Di luar dugaan segenap para Menteri OPEC hadir di Taif. Termasuk
Menteri Perminyakan Irak, Tayeh Abdul Karim yang mulanya
menyatakan tak merasa perlu datang, kalau Arab Saudi dan Iran
tetap saja bersitegang untuk membekukan harga minyak dalam tahun
ini. Dalam pertemuan itu wakil tetap dari Irak itu masih
bersuara keras. Dia mendesak agar pembayaran minyak itu
dikaitkan dengan mata uang kuat lain di dunia, asal jangan
dengan dollar AS yang makin tak menentu kursnya itu.
Banyak anggota yang merasa prihatin mengingat petrodollarnya itu
makin berkurang saja nilainya. Termasuk Indonesia, yang kali ini
diwakili oleh Menteri Pertambangan dan Enerji Dr Subroto.
Sebagai orang baru Subroto tentunya belum bicara banyak dalam
sidang itu. Tapi sekembali dari Taif, dia juga menyatakan bahwa
Indonesia sudah terpukul dua kali. Menurut Subroto, selain
merosotnya nilai dollar, sebagian besar dari ekspor minyak
Indonesia menuju ke Jepang. Maka mengingat nilai Yen makin naik
gengsinya terhadap dollar, nilai rupiah kita yang dikaitkan
dengan dollar otomatis sudah mengalami depresiasi.
Semua itu memang tak disangkal oleh tuan rumah Yamani dan
rekannya dari Iran, Mohamad Yeganeh. Tapi kedua wakil raksasa
minyak itu toh tetap bersitegang agar harga minyak yang
rata-rata $12,80 per barrel itu tak diutik-utik. Menurut
Reuters, Menteri Yamani bahkan menganjurkan agar pembekuan harga
itu berlangsung sampai tiga-empat tahun mendatang.

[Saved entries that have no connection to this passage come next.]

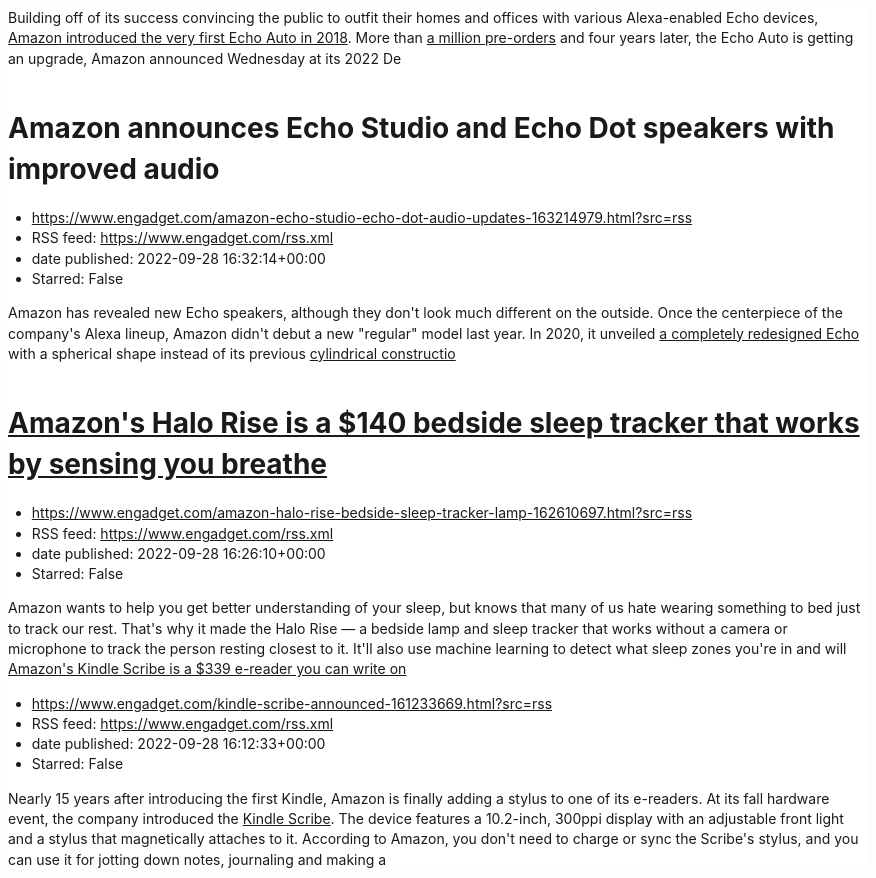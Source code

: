 <p>Building off of its success convincing the public to outfit their homes and offices with various Alexa-enabled Echo devices, <a href="https://www.engadget.com/2018-09-20-amazon-echo-auto.html">Amazon introduced the very first Echo Auto in 2018</a>. More than <a href="https://techcrunch.com/2019/01/08/after-over-a-million-pre-orders-amazons-echo-auto-has-begun-to-ship/">a million pre-orders</a> and four years later, the Echo Auto is getting an upgrade, Amazon announced Wednesday at its 2022 De

# Amazon announces Echo Studio and Echo Dot speakers with improved audio
 - https://www.engadget.com/amazon-echo-studio-echo-dot-audio-updates-163214979.html?src=rss
 - RSS feed: https://www.engadget.com/rss.xml
 - date published: 2022-09-28 16:32:14+00:00
 - Starred: False

<p>Amazon has revealed new Echo speakers, although they don't look much different on the outside. Once the centerpiece of the company's Alexa lineup, Amazon didn't debut a new &quot;regular&quot; model last year. In 2020, it unveiled <a href="https://www.engadget.com/amazon-echo-2020-sphere-171103558.html">a completely redesigned Echo</a> with a spherical shape instead of its previous <a href="https://www.engadget.com/2019-10-30-amazon-echo-review-2019-smart-speaker.html">cylindrical constructio

# Amazon's Halo Rise is a $140 bedside sleep tracker that works by sensing you breathe
 - https://www.engadget.com/amazon-halo-rise-bedside-sleep-tracker-lamp-162610697.html?src=rss
 - RSS feed: https://www.engadget.com/rss.xml
 - date published: 2022-09-28 16:26:10+00:00
 - Starred: False

<p>Amazon wants to help you get better understanding of your sleep, but knows that many of us hate wearing something to bed just to track our rest. That's why it made the Halo Rise — a bedside lamp and sleep tracker that works without a camera or microphone to track the person resting closest to it. It'll also use machine learning to detect what sleep zones you're in and will <a href="https://www.amazon.com/b?ie=&amp;node=2102313011&amp;linkCode=ll2&amp;tag=gdgt0c-p-o-1dds-20&amp;linkId=15fd8696

# Amazon's Kindle Scribe is a $339 e-reader you can write on
 - https://www.engadget.com/kindle-scribe-announced-161233669.html?src=rss
 - RSS feed: https://www.engadget.com/rss.xml
 - date published: 2022-09-28 16:12:33+00:00
 - Starred: False

<p>Nearly 15 years after introducing the first Kindle, Amazon is finally adding a stylus to one of its e-readers. At its fall hardware event, the company introduced the <a href="http://www.amazon.com/kindlescribe">Kindle Scribe</a>. The device features a 10.2-inch, 300ppi display with an adjustable front light and a stylus that magnetically attaches to it. According to Amazon, you don't need to charge or sync the Scribe's stylus, and you can use it for jotting down notes, journaling and making a
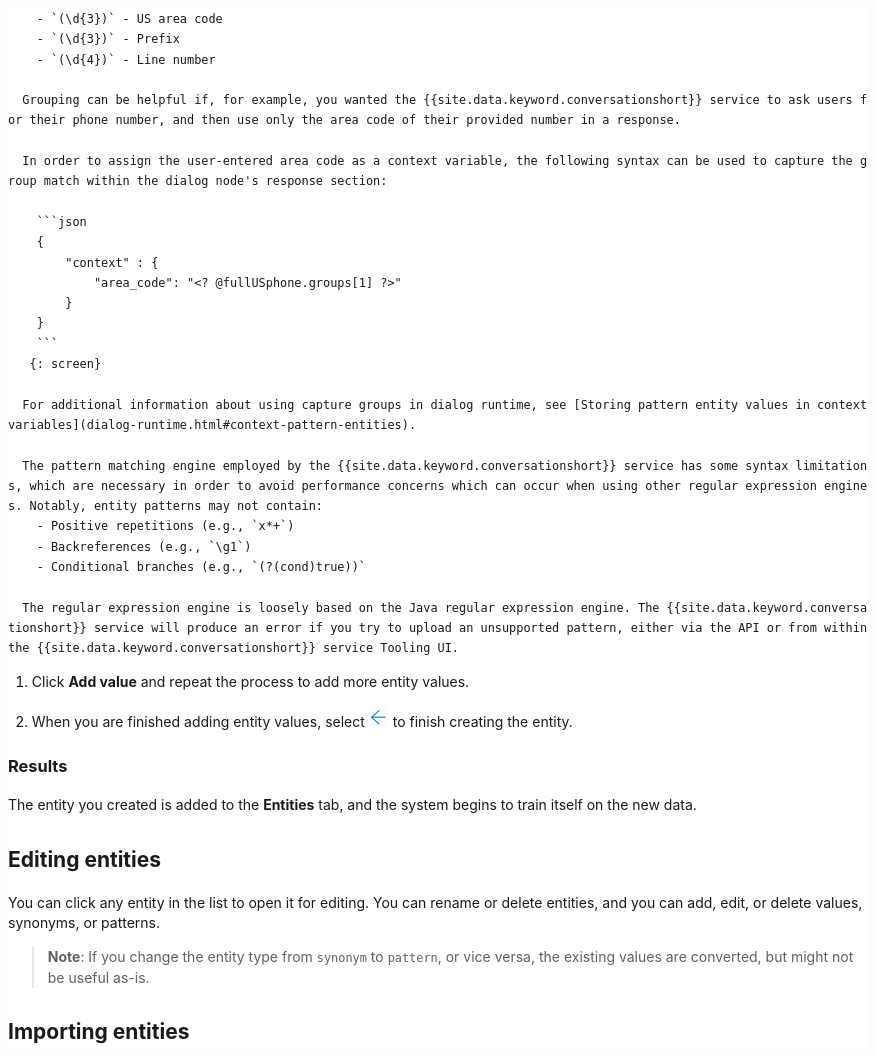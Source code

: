         - `(\d{3})` - US area code
        - `(\d{3})` - Prefix
        - `(\d{4})` - Line number

      Grouping can be helpful if, for example, you wanted the {{site.data.keyword.conversationshort}} service to ask users for their phone number, and then use only the area code of their provided number in a response.

      In order to assign the user-entered area code as a context variable, the following syntax can be used to capture the group match within the dialog node's response section:

        ```json
        {
            "context" : {
                "area_code": "<? @fullUSphone.groups[1] ?>"
            }
        }
        ```
       {: screen}

      For additional information about using capture groups in dialog runtime, see [Storing pattern entity values in context variables](dialog-runtime.html#context-pattern-entities).

      The pattern matching engine employed by the {{site.data.keyword.conversationshort}} service has some syntax limitations, which are necessary in order to avoid performance concerns which can occur when using other regular expression engines. Notably, entity patterns may not contain:
        - Positive repetitions (e.g., `x*+`)
        - Backreferences (e.g., `\g1`)
        - Conditional branches (e.g., `(?(cond)true))`

      The regular expression engine is loosely based on the Java regular expression engine. The {{site.data.keyword.conversationshort}} service will produce an error if you try to upload an unsupported pattern, either via the API or from within the {{site.data.keyword.conversationshort}} service Tooling UI.

1.  Click **Add value** and repeat the process to add more entity values.

1.  When you are finished adding entity values, select ![Close arrow](images/close_arrow.png) to finish creating the entity.

### Results

The entity you created is added to the **Entities** tab, and the system begins to train itself on the new data.

## Editing entities

You can click any entity in the list to open it for editing. You can rename or delete entities, and you can add, edit, or delete values, synonyms, or patterns.

> **Note**: If you change the entity type from `synonym` to `pattern`, or vice versa, the existing values are converted, but might not be useful as-is.

## Importing entities
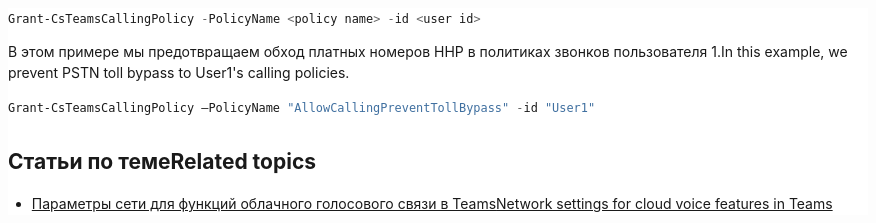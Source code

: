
 ```PowerShell
Grant-CsTeamsCallingPolicy -PolicyName <policy name> -id <user id> 
```
<span data-ttu-id="19aa8-188">В этом примере мы предотвращаем обход платных номеров ННР в политиках звонков пользователя 1.</span><span class="sxs-lookup"><span data-stu-id="19aa8-188">In this example, we prevent PSTN toll bypass to User1's calling policies.</span></span> 

```PowerShell
Grant-CsTeamsCallingPolicy –PolicyName "AllowCallingPreventTollBypass" -id "User1" 
```

## <a name="related-topics"></a><span data-ttu-id="19aa8-189">Статьи по теме</span><span class="sxs-lookup"><span data-stu-id="19aa8-189">Related topics</span></span>

- [<span data-ttu-id="19aa8-190">Параметры сети для функций облачного голосового связи в Teams</span><span class="sxs-lookup"><span data-stu-id="19aa8-190">Network settings for cloud voice features in Teams</span></span>](cloud-voice-network-settings.md)
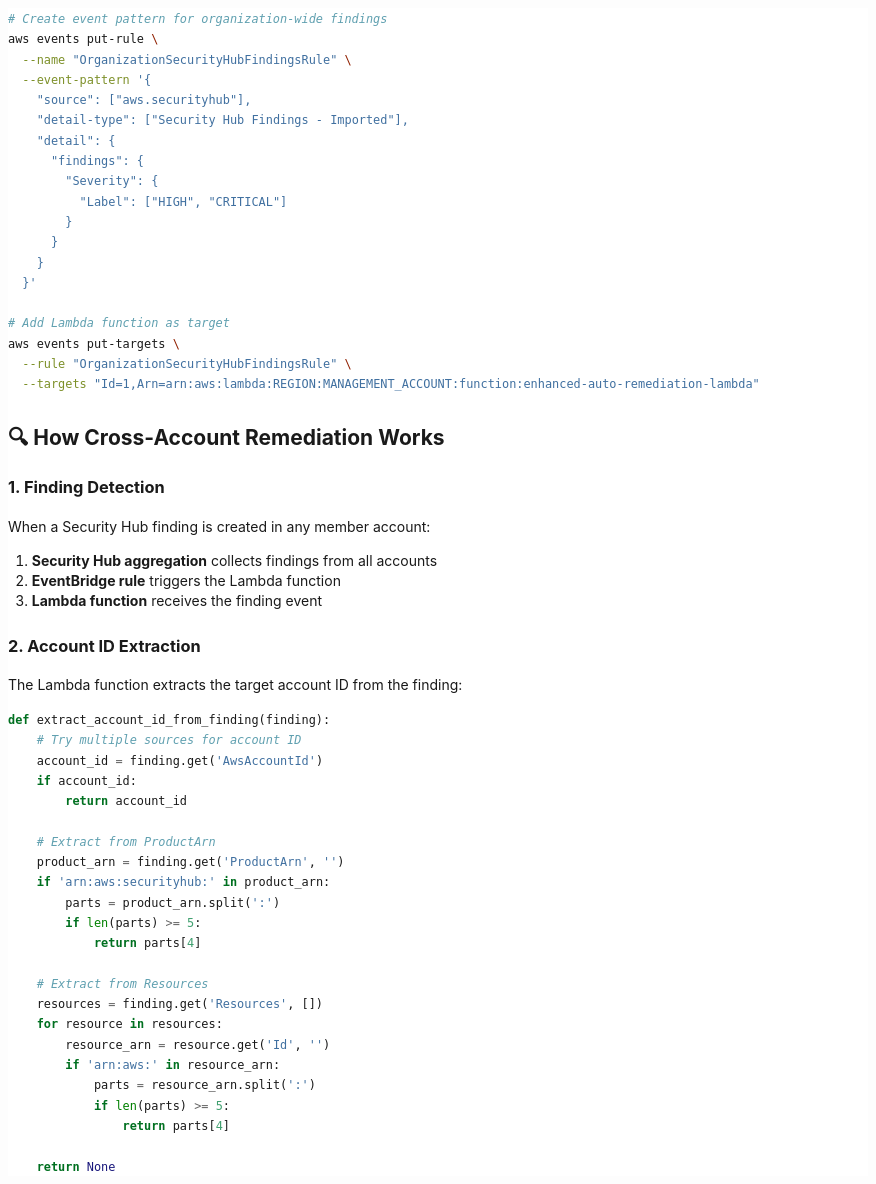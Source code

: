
 ```bash
# Create event pattern for organization-wide findings
aws events put-rule \
  --name "OrganizationSecurityHubFindingsRule" \
  --event-pattern '{
    "source": ["aws.securityhub"],
    "detail-type": ["Security Hub Findings - Imported"],
    "detail": {
      "findings": {
        "Severity": {
          "Label": ["HIGH", "CRITICAL"]
        }
      }
    }
  }'

# Add Lambda function as target
aws events put-targets \
  --rule "OrganizationSecurityHubFindingsRule" \
  --targets "Id=1,Arn=arn:aws:lambda:REGION:MANAGEMENT_ACCOUNT:function:enhanced-auto-remediation-lambda"
```

## 🔍 How Cross-Account Remediation Works

### 1. Finding Detection

When a Security Hub finding is created in any member account:

1. **Security Hub aggregation** collects findings from all accounts
2. **EventBridge rule** triggers the Lambda function
3. **Lambda function** receives the finding event

### 2. Account ID Extraction

The Lambda function extracts the target account ID from the finding:

```python
def extract_account_id_from_finding(finding):
    # Try multiple sources for account ID
    account_id = finding.get('AwsAccountId')
    if account_id:
        return account_id
    
    # Extract from ProductArn
    product_arn = finding.get('ProductArn', '')
    if 'arn:aws:securityhub:' in product_arn:
        parts = product_arn.split(':')
        if len(parts) >= 5:
            return parts[4]
    
    # Extract from Resources
    resources = finding.get('Resources', [])
    for resource in resources:
        resource_arn = resource.get('Id', '')
        if 'arn:aws:' in resource_arn:
            parts = resource_arn.split(':')
            if len(parts) >= 5:
                return parts[4]
    
    return None
```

Alasan yang dikemukakan Arab Saudi adalah masih kuatnya glut
atau persediaan minyak yang berlebih di negara-negara industri
Saudi sendiri, yang sejak lama mengerem produksi hariannya
hingga sekitar 8 juta barrel, kabarnya merencanakan akan menekan
lagi hingga sekitar 6 juta barrel sehari. Ini, oleh Yamani,
dipandang salah satu cara yang baik untuk mempertahankan harga
minyak sekarang. Dengan kata lain, Arab Saudi sebenarnya
beranggapan, harga yang sekarang itu sesungguhnya sulit untuk
dipertahankan.
Kalau pandangan Arab Saudi sudah begitu, bisa dipastikan di
Jenewa nanti OPEC akan keluar lagi dengan keputusan untuk tak
memutuskan sesuatu, alias harga minyak akan beku lagi.